睡眠導入薬を投与すると脳のどの部位が最初に影響を受けるかを研究した結果、まず、大脳皮質が抑制され、次に皮質下の構造である皮質―視床路の影響を受けると考えられている。大脳皮質と皮質下の脳波を比較すると麻酔導入では大脳皮質の脳波がまず変化するが、視床の脳波は変化しないため

皮質―視床の連関によって視床の活動性は制御されることから視床は麻酔薬の最初のターゲットではないと考えられている。

新しい概念として、consciousness networkという考えが提案されている。

脳内には、様々な働きをするキャラクターが存在していて、これらのキャラクターがコミュニケーションを取り合って物事を知りしていくという概念である。すなわち、脳のさまざまな部位が結合して、機能するためにはお互いがコミュニケーションを取り合う必要があるということである。

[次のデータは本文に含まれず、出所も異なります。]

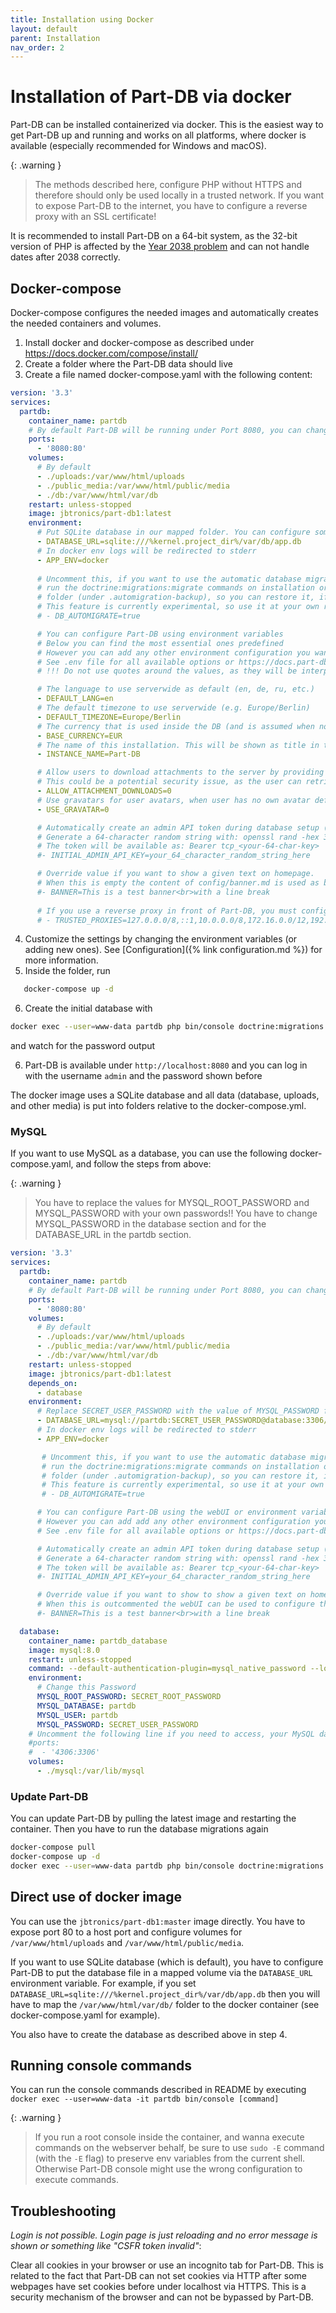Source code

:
 ```yaml
---
title: Installation using Docker
layout: default
parent: Installation
nav_order: 2
---
```


# Installation of Part-DB via docker

Part-DB can be installed containerized via docker. This is the easiest way to get Part-DB up and running and works on
all platforms,
where docker is available (especially recommended for Windows and macOS).

{: .warning }
> The methods described here, configure PHP without HTTPS and therefore should only be used locally in a trusted
> network.
> If you want to expose Part-DB to the internet, you have to configure a reverse proxy with an SSL certificate!

It is recommended to install Part-DB on a 64-bit system, as the 32-bit version of PHP is affected by the
[Year 2038 problem](https://en.wikipedia.org/wiki/Year_2038_problem) and can not handle dates after 2038 correctly.

## Docker-compose

Docker-compose configures the needed images and automatically creates the needed containers and volumes.

1. Install docker and docker-compose as described under https://docs.docker.com/compose/install/
2. Create a folder where the Part-DB data should live
3. Create a file named docker-compose.yaml with the following content:

```yaml
version: '3.3'
services:
  partdb:
    container_name: partdb
    # By default Part-DB will be running under Port 8080, you can change it here
    ports:
      - '8080:80'
    volumes:
      # By default
      - ./uploads:/var/www/html/uploads
      - ./public_media:/var/www/html/public/media
      - ./db:/var/www/html/var/db
    restart: unless-stopped
    image: jbtronics/part-db1:latest
    environment:
      # Put SQLite database in our mapped folder. You can configure some other kind of database here too.
      - DATABASE_URL=sqlite:///%kernel.project_dir%/var/db/app.db
      # In docker env logs will be redirected to stderr
      - APP_ENV=docker
      
      # Uncomment this, if you want to use the automatic database migration feature. With this you have you do not have to
      # run the doctrine:migrations:migrate commands on installation or upgrade. A database backup is written to the uploads/
      # folder (under .automigration-backup), so you can restore it, if the migration fails.
      # This feature is currently experimental, so use it at your own risk!
      # - DB_AUTOMIGRATE=true

      # You can configure Part-DB using environment variables
      # Below you can find the most essential ones predefined
      # However you can add any other environment configuration you want here
      # See .env file for all available options or https://docs.part-db.de/configuration.html
      # !!! Do not use quotes around the values, as they will be interpreted as part of the value and this will lead to errors !!!

      # The language to use serverwide as default (en, de, ru, etc.)
      - DEFAULT_LANG=en
      # The default timezone to use serverwide (e.g. Europe/Berlin)
      - DEFAULT_TIMEZONE=Europe/Berlin
      # The currency that is used inside the DB (and is assumed when no currency is set). This can not be changed later, so be sure to set it the currency used in your country
      - BASE_CURRENCY=EUR
      # The name of this installation. This will be shown as title in the browser and in the header of the website
      - INSTANCE_NAME=Part-DB

      # Allow users to download attachments to the server by providing an URL
      # This could be a potential security issue, as the user can retrieve any file the server has access to (via internet)
      - ALLOW_ATTACHMENT_DOWNLOADS=0
      # Use gravatars for user avatars, when user has no own avatar defined
      - USE_GRAVATAR=0

      # Automatically create an admin API token during database setup (useful for CI/CD pipelines)
      # Generate a 64-character random string with: openssl rand -hex 32
      # The token will be available as: Bearer tcp_<your-64-char-key>
      #- INITIAL_ADMIN_API_KEY=your_64_character_random_string_here

      # Override value if you want to show a given text on homepage.
      # When this is empty the content of config/banner.md is used as banner
      #- BANNER=This is a test banner<br>with a line break
    
      # If you use a reverse proxy in front of Part-DB, you must configure the trusted proxies IP addresses here (see reverse proxy documentation for more information):
      # - TRUSTED_PROXIES=127.0.0.0/8,::1,10.0.0.0/8,172.16.0.0/12,192.168.0.0/16  
```

4. Customize the settings by changing the environment variables (or adding new ones). See [Configuration]({% link
   configuration.md %}) for more information.
5. Inside the folder, run

```bash
   docker-compose up -d
```    

6. Create the initial database with

 ```bash
docker exec --user=www-data partdb php bin/console doctrine:migrations:migrate
 ```

and watch for the password output

6. Part-DB is available under `http://localhost:8080` and you can log in with the username `admin` and the password shown
   before

The docker image uses a SQLite database and all data (database, uploads, and other media) is put into folders relative to
the docker-compose.yml.

### MySQL

If you want to use MySQL as a database, you can use the following docker-compose.yaml, and follow the steps from above:

{: .warning }
> You have to replace the values for MYSQL_ROOT_PASSWORD and MYSQL_PASSWORD with your own passwords!!
> You have to change MYSQL_PASSWORD in the database section and for the DATABASE_URL in the partdb section.

```yaml
version: '3.3'
services:
  partdb:
    container_name: partdb
    # By default Part-DB will be running under Port 8080, you can change it here
    ports:
      - '8080:80'
    volumes:
      # By default
      - ./uploads:/var/www/html/uploads
      - ./public_media:/var/www/html/public/media
      - ./db:/var/www/html/var/db
    restart: unless-stopped
    image: jbtronics/part-db1:latest
    depends_on:
      - database
    environment:
      # Replace SECRET_USER_PASSWORD with the value of MYSQL_PASSWORD from below
      - DATABASE_URL=mysql://partdb:SECRET_USER_PASSWORD@database:3306/partdb
      # In docker env logs will be redirected to stderr
      - APP_ENV=docker

       # Uncomment this, if you want to use the automatic database migration feature. With this you have you do not have to
       # run the doctrine:migrations:migrate commands on installation or upgrade. A database backup is written to the uploads/
       # folder (under .automigration-backup), so you can restore it, if the migration fails.
       # This feature is currently experimental, so use it at your own risk!
       # - DB_AUTOMIGRATE=true

      # You can configure Part-DB using the webUI or environment variables
      # However you can add add any other environment configuration you want here
      # See .env file for all available options or https://docs.part-db.de/configuration.html

      # Automatically create an admin API token during database setup (useful for CI/CD pipelines)
      # Generate a 64-character random string with: openssl rand -hex 32
      # The token will be available as: Bearer tcp_<your-64-char-key>
      #- INITIAL_ADMIN_API_KEY=your_64_character_random_string_here

      # Override value if you want to show to show a given text on homepage.
      # When this is outcommented the webUI can be used to configure the banner
      #- BANNER=This is a test banner<br>with a line break

  database:
    container_name: partdb_database
    image: mysql:8.0
    restart: unless-stopped
    command: --default-authentication-plugin=mysql_native_password --log-bin-trust-function-creators=1
    environment:
      # Change this Password
      MYSQL_ROOT_PASSWORD: SECRET_ROOT_PASSWORD
      MYSQL_DATABASE: partdb
      MYSQL_USER: partdb
      MYSQL_PASSWORD: SECRET_USER_PASSWORD
    # Uncomment the following line if you need to access, your MySQL database from outside of docker (e.g. for debugging), normally you should leave that disabled
    #ports:
    #  - '4306:3306'
    volumes:
      - ./mysql:/var/lib/mysql

```

### Update Part-DB

You can update Part-DB by pulling the latest image and restarting the container.
Then you have to run the database migrations again

```bash
docker-compose pull
docker-compose up -d
docker exec --user=www-data partdb php bin/console doctrine:migrations:migrate
```

## Direct use of docker image

You can use the `jbtronics/part-db1:master` image directly. You have to expose port 80 to a host port and configure
volumes for `/var/www/html/uploads` and `/var/www/html/public/media`.

If you want to use SQLite database (which is default), you have to configure Part-DB to put the database file in a
mapped volume via the `DATABASE_URL` environment variable.
For example, if you set `DATABASE_URL=sqlite:///%kernel.project_dir%/var/db/app.db` then you will have to map
the `/var/www/html/var/db/` folder to the docker container (see docker-compose.yaml for example).

You also have to create the database as described above in step 4.

## Running console commands

You can run the console commands described in README by
executing `docker exec --user=www-data -it partdb bin/console [command]`

{: .warning }
> If you run a root console inside the container, and wanna execute commands on the webserver behalf, be sure to use `sudo -E` command (with the `-E` flag) to preserve env variables from the current shell.
> Otherwise Part-DB console might use the wrong configuration to execute commands.

## Troubleshooting

*Login is not possible. Login page is just reloading and no error message is shown or something like "CSFR token invalid"*:

Clear all cookies in your browser or use an incognito tab for Part-DB.
This is related to the fact that Part-DB can not set cookies via HTTP after some webpages have set cookies before under
localhost via HTTPS. This is a security mechanism of the browser and can not be bypassed by Part-DB.
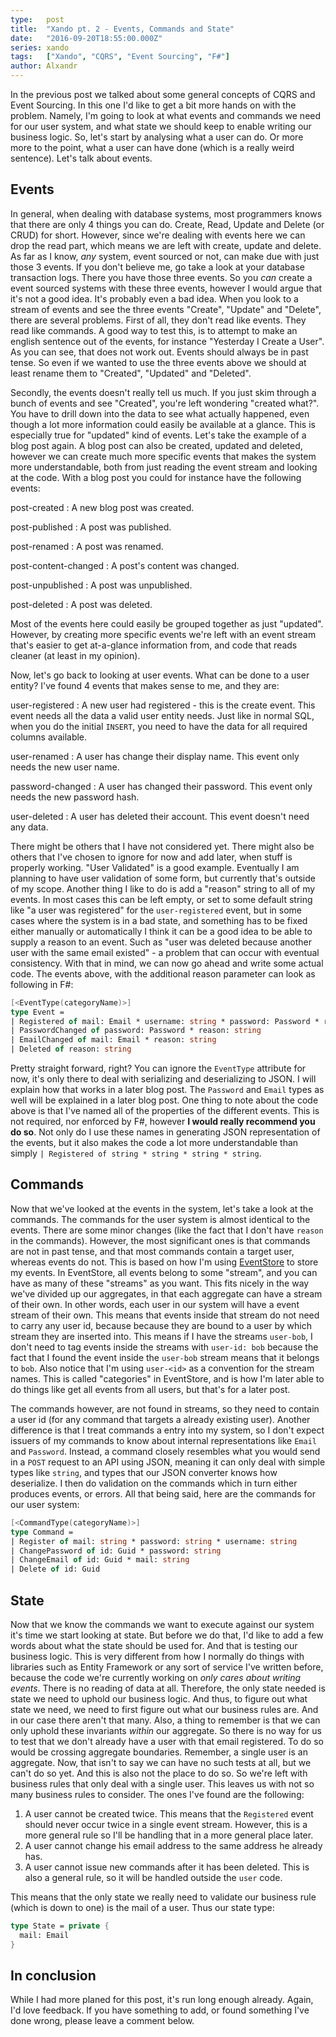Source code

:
 ```yaml
---
type:   post
title:  "Xando pt. 2 - Events, Commands and State"
date:   "2016-09-20T18:55:00.000Z"
series: xando
tags:   ["Xando", "CQRS", "Event Sourcing", "F#"]
author: Alxandr
---
```


In the previous post we talked about some general concepts of CQRS and Event Sourcing. In this one I'd like to get a bit more hands on with the problem. Namely, I'm going to look at what events and commands we need for our user system, and what state we should keep to enable writing our business logic. So, let's start by analysing what a user can do. Or more more to the point, what a user can have done (which is a really weird sentence). Let's talk about events.

## Events
In general, when dealing with database systems, most programmers knows that there are only 4 things you can do. Create, Read, Update and Delete (or CRUD) for short. However, since we're dealing with events here we can drop the read part, which means we are left with create, update and delete. As far as I know, *any* system, event sourced or not, can make due with just those 3 events. If you don't believe me, go take a look at your database transaction logs. There you have those three events. So you *can* create a event sourced systems with these three events, however I would argue that it's not a good idea. It's probably even a bad idea. When you look to a stream of events and see the three events "Create", "Update" and "Delete", there are several problems. First of all, they don't read like events. They read like commands. A good way to test this, is to attempt to make an english sentence out of the events, for instance "Yesterday I Create a User". As you can see, that does not work out. Events should always be in past tense. So even if we wanted to use the three events above we should at least rename them to "Created", "Updated" and "Deleted".

Secondly, the events doesn't really tell us much. If you just skim through a bunch of events and see "Created", you're left wondering "created what?". You have to drill down into the data to see what actually happened, even though a lot more information could easily be available at a glance. This is especially true for "updated" kind of events. Let's take the example of a blog post again. A blog post can also be created, updated and deleted, however we can create much more specific events that makes the system more understandable, both from just reading the event stream and looking at the code. With a blog post you could for instance have the following events:

post-created
: A new blog post was created.

post-published
: A post was published.

post-renamed
: A post was renamed.

post-content-changed
: A post's content was changed.

post-unpublished
: A post was unpublished.

post-deleted
: A post was deleted.

Most of the events here could easily be grouped together as just "updated". However, by creating more specific events we're left with an event stream that's easier to get at-a-glance information from, and code that reads cleaner (at least in my opinion).

Now, let's go back to looking at user events. What can be done to a user entity? I've found 4 events that makes sense to me, and they are:

user-registered
: A new user had registered - this is the create event. This event needs all the data a valid user entity needs. Just like in normal SQL, when you do the initial `INSERT`, you need to have the data for all required columns available.

user-renamed
: A user has change their display name. This event only needs the new user name.

password-changed
: A user has changed their password. This event only needs the new password hash.

user-deleted
: A user has deleted their account. This event doesn't need any data.

There might be others that I have not considered yet. There might also be others that I've chosen to ignore for now and add later, when stuff is properly working. "User Validated" is a good example. Eventually I am planning to have user validation of some form, but currently that's outside of my scope. Another thing I like to do is add a "reason" string to all of my events. In most cases this can be left empty, or set to some default string like "a user was registered" for the `user-registered` event, but in some cases where the system is in a bad state, and something has to be fixed either manually or automatically I think it can be a good idea to be able to supply a reason to an event. Such as "user was deleted because another user with the same email existed" - a problem that can occur with eventual consistency. With that in mind, we can now go ahead and write some actual code. The events above, with the additional reason parameter can look as following in F#:

```fsharp
[<EventType(categoryName)>]
type Event =
| Registered of mail: Email * username: string * password: Password * reason: string
| PasswordChanged of password: Password * reason: string
| EmailChanged of mail: Email * reason: string
| Deleted of reason: string
```

Pretty straight forward, right? You can ignore the `EventType` attribute for now, it's only there to deal with serializing and deserializing to JSON. I will explain how that works in a later blog post. The `Password` and `Email` types as well will be explained in a later blog post. One thing to note about the code above is that I've named all of the properties of the different events. This is not required, nor enforced by F#, however **I would really recommend you do so**. Not only do I use these names in generating JSON representation of the events, but it also makes the code a lot more understandable than simply `| Registered of string * string * string * string`.

## Commands
Now that we've looked at the events in the system, let's take a look at the commands. The commands for the user system is almost identical to the events. There are some minor changes (like the fact that I don't have `reason` in the commands). However, the most significant ones is that commands are not in past tense, and that most commands contain a target user, whereas events do not. This is based on how I'm using [EventStore][eventstore] to store my events. In EventStore, all events belong to some "stream", and you can have as many of these "streams" as you want. This fits nicely in the way we've divided up our aggregates, in that each aggregate can have a stream of their own. In other words, each user in our system will have a event stream of their own. This means that events inside that stream do not need to carry any user id, because because they are bound to a user by which stream they are inserted into. This means if I have the streams `user-bob`, I don't need to tag events inside the streams with `user-id: bob` because the fact that I found the event inside the `user-bob` stream means that it belongs to `bob`. Also notice that I'm using `user-<id>` as a convention for the stream names. This is called "categories" in EventStore, and is how I'm later able to do things like get all events from all users, but that's for a later post.

The commands however, are not found in streams, so they need to contain a user id (for any command that targets a already existing user). Another difference is that I treat commands a entry into my system, so I don't expect issuers of my commands to know about internal representations like `Email` and `Password`. Instead, a command closely resembles what you would send in a `POST` request to an API using JSON, meaning it can only deal with simple types like `string`, and types that our JSON converter knows how deserialize. I then do validation on the commands which in turn either produces events, or errors. All that being said, here are the commands for our user system:

```fsharp
[<CommandType(categoryName)>]
type Command =
| Register of mail: string * password: string * username: string
| ChangePassword of id: Guid * password: string
| ChangeEmail of id: Guid * mail: string
| Delete of id: Guid
```

## State
Now that we know the commands we want to execute against our system it's time we start looking at state. But before we do that, I'd like to add a few words about what the state should be used for. And that is testing our business logic. This is very different from how I normally do things with libraries such as Entity Framework or any sort of service I've written before, because the code we're currently working on *only cares about writing events*. There is no reading of data at all. Therefore, the only state needed is state we need to uphold our business logic. And thus, to figure out what state we need, we need to first figure out what our business rules are. And in our case there aren't that many. Also, a thing to remember is that we can only uphold these invariants *within* our aggregate. So there is no way for us to test that we don't already have a user with that email registered. To do so would be crossing aggregate boundaries. Remember, a single user is an aggregate. Now, that isn't to say we can have no such tests at all, but we can't do so yet. And this is also not the place to do so. So we're left with business rules that only deal with a single user. This leaves us with not so many business rules to consider. The ones I've found are the following:

1. A user cannot be created twice. This means that the `Registered` event should never occur twice in a single event stream. However, this is a more general rule so I'll be handling that in a more general place later.
2. A user cannot change his email address to the same address he already has.
3. A user cannot issue new commands after it has been deleted. This is also a general rule, so it will be handled outside the `user` code.

This means that the only state we really need to validate our business rule (which is down to one) is the mail of a user. Thus our state type:

```fsharp
type State = private {
  mail: Email
}
```

## In conclusion
While I had more planed for this post, it's run long enough already. Again, I'd love feedback. If you have something to add, or found something I've done wrong, please leave a comment below.

[eventstore]: https://geteventstore.com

Functional MRIの研究から、目をとじさせていくつかの事象を遂行させた際に、脳内には約10通りのネットワークとそれに関係するキャラクターが存在して意識に関与していることが判明した。そのひとつが、前頭―頭頂ネットワークである。

ネットワークに含まれるもうひとつの機能にanticorrelationがある。これは、ひとつの機能が働いているときにもう一方の機能が抑制されている場合を指す。

GABAアゴニストは、ネットワークを抑制して高次機能を遮断する。まとめとして、全身麻酔の作用としてまず、大脳皮質が抑制され、次に皮質下の構造(視床)が抑制される。

大脳皮質・次に視床を抑制し、意識消失を誘発する。しかしながら、感覚と運動の機能は維持される。プロポフォールでは、線条体の機能を抑制するが、視床の機能は賦活化されている。このことから、高次機能は抑制されるが、感覚のネットワークは維持されることが明らかとなった。

     麻酔薬の作用機序は大変複雑であることが分かりました。